And the terrible thing was that she heard the news from Mr. Fuller,
whom, you know, she doesn’t really like at all. He very seldom
comes up to her room, but I happened to be out getting her
something she wanted in Brigham, and I came in just as he had told
her and she was sitting up in bed, shaking her left fist at him, and
cursing him for being alive himself to tell her the news. She was
calling him a miser and a hypocrite and a liar, and I really don’t know
what she didn’t call him. She is a most extraordinary woman. There
doesn’t seem to be anything she does not know. And yet she has
often told me that she taught herself everything. It’s wonderful, isn’t
it? And her room! Of course, it’s very unusual, but, do you know, I
like it tremendously now. It seems to me to be a live room. Every
other room I go into now seems to me quite dead.”
And that was what Nancy was thinking when the dismal train
steamed out of Brigham to take Letizia and herself back to London,
that melancholy March night.
CHAPTER XV
THE TUNNEL
The only other occupant of the railway-carriage was a nun who sat
in the farther corner reading her breviary or some pious book. Letizia
soon fell fast asleep, her head pillowed on her mother’s lap, while
Nancy, watching the flaring chimneys in the darkness without, was
thinking of that old lady who had flared like them in the murk of
Lebanon House. After two hours of monotonous progress Letizia
woke up.
“Muvver,” she said, “I fink I’ve got a funny feeling in my tummy.”
“I expect you’re hungry, pet. You didn’t eat a very good tea.”

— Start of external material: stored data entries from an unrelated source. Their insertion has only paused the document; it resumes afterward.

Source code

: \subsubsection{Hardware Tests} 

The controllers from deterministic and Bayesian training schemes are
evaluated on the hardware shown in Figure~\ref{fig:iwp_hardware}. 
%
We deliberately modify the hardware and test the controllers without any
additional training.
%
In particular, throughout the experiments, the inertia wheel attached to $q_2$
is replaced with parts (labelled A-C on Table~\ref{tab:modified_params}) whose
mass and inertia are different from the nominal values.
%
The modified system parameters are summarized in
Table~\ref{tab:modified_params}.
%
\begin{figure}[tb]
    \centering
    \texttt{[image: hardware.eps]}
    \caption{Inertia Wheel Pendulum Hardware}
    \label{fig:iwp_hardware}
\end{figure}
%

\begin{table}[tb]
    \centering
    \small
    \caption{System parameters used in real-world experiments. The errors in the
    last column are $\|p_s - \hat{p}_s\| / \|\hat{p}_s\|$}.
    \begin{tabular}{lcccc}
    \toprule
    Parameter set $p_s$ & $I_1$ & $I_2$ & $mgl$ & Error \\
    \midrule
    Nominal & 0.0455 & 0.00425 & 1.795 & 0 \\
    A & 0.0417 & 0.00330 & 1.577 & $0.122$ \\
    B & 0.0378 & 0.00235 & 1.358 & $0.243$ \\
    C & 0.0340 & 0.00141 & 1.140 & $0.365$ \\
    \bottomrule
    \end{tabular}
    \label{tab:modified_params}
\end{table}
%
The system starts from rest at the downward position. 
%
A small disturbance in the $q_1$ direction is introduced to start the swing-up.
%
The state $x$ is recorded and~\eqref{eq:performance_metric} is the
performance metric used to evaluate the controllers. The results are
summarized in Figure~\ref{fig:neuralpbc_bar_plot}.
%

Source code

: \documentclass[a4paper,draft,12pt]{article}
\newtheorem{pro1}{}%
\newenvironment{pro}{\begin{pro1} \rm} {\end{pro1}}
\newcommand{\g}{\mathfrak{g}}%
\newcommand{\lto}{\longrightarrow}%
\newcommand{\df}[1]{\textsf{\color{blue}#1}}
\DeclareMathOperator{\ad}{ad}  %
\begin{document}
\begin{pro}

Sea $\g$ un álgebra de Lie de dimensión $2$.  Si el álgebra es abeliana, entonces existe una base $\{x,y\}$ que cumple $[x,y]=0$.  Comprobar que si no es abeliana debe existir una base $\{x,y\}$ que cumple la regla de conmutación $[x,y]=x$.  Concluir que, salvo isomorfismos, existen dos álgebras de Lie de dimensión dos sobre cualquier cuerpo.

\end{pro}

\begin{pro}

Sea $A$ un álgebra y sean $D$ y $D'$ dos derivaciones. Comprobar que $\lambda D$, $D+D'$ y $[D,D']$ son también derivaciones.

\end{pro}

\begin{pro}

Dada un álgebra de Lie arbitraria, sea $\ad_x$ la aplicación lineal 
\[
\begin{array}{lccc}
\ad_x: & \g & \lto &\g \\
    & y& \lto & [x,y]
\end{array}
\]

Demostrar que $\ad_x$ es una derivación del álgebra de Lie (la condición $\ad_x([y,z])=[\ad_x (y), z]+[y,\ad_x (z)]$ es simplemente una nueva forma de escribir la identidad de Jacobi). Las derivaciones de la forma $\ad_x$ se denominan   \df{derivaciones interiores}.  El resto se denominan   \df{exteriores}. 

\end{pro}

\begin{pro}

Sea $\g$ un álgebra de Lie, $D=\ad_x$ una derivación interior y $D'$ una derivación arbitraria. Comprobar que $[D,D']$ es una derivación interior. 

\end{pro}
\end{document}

“It was such a crumby cake; and when I blowed some of the
crumbs out of my mouf, one of those aunts made a noise like you
make to a gee-gee, and I said, ‘Yes, but I’m not a gee-gee,’ and then
the plate what I was eating went out of the room on a tray.”
“Well, I’ve got a sponge cake for you here.”
Letizia worked her way laboriously through half the cake, and then
gave it up with a sigh.
“Oh, dear, everyfing seems to be all crumbs to-day.”
“Try some of the lemonade. Be careful, darling, not to choke,
because it’s very bubbly.”
Letizia made a wry face over the lemonade.
“It tastes like pins, muvver.”
The nun who overheard this criticism put down her book and said,
with a pleasant smile, that she had a flask of milk which would be
much better for a little girl than lemonade. She had, too, a small
collapsible tumbler, from which it would be easier to drink than from
a bottle.
“Is that a glass, muvver?” Letizia exclaimed. “I was finking it was a
neckalace.”
“Thank Sister very nicely.”
“Is that a sister?” Letizia asked incredulously.
The various relationships to which she had been introduced this
day were too much for Letizia, and this new one seemed to her even
more extraordinary than the collapsible metal tumbler. Nancy
explained to the nun that they had been making a family visit to
hitherto unknown relations in Brigham, to which the nun responded
by saying that she, too, had been making a kind of family visit
inasmuch as she had been staying in Lancashire at the mother
house of the Sisters of the Holy Infancy.
“Right out on the moors. Such a lovely position, though of course
it’s just a little bleak at this time of year.”
She had laid aside her pious book and was evidently glad to talk
for a while to combat the depression that nocturnal journeys
inevitably cast upon travellers in those days before corridors were at
all usual in trains. In those days a railway compartment seemed such
an inadequate shelter from the night that roared past in torrents of
darkness on either side of it. The footwarmers, glad though one was
of them, only made the chilly frost that suffused the upper portion of
the carriage more blighting to the spirit. The dim gaslit stations
through which the train passed, the clangour of the tunnels, the
vertical handle of the door which at any moment, it seemed, might
become horizontal and let it swing open for the night to rush through
and sweep one away into the black annihilation from which the train
was panting to escape, the saga of prohibitions inscribed above the
windows and beneath the rack which gradually assumed a
portentous and quasi-Mosaic significance—all these menacing,
ineluctable impressions were abolished by the introduction of the
corridor with its assurance of life’s continuity.
Nancy told the nun that she was a Catholic, and they talked for a
time on conventional lines about the difficulty of keeping up with
one’s religious duties on tour.
“But I do hope that you will go on trying, my dear,” said the nun.
The young actress felt a little hypocritical in allowing her
companion to presume that until this date she had never
relinquished the struggle. Yet she was not anxious to extend the
conversation into any intimacy of discussion, nor did she want the
nun to feel bound by her profession to remonstrate with her for past
neglect. So instead of saying anything either about the past or the
future, she smiled an assent.
“You mustn’t let me be too inquisitive a travelling companion,” said
the nun, “but I notice that you’re in deep mourning. Have you lost
some one who was very dear to you?”
“My husband.”
The nun leaned over and with an exquisite tenderness laid her
white and delicate hand on Nancy’s knee.
“And you have only this little bright thing left?” she murmured.
Letizia had been regarding the nun’s action with wide-eyed
solemnity. Presently she stood up on the seat and putting her arms
round her mother’s neck, whispered in her ear:
“I fink the lady tied up with a handkie is nice.”
“You have conquered Letizia’s heart,” said Nancy, smiling through
the tears in her eyes.
“I’m very proud to hear it. I should guess that she wasn’t always an
easy conquest.”
“Indeed, no!”
“Letizia?” the nun repeated. “What a nice name to own! Gladness!”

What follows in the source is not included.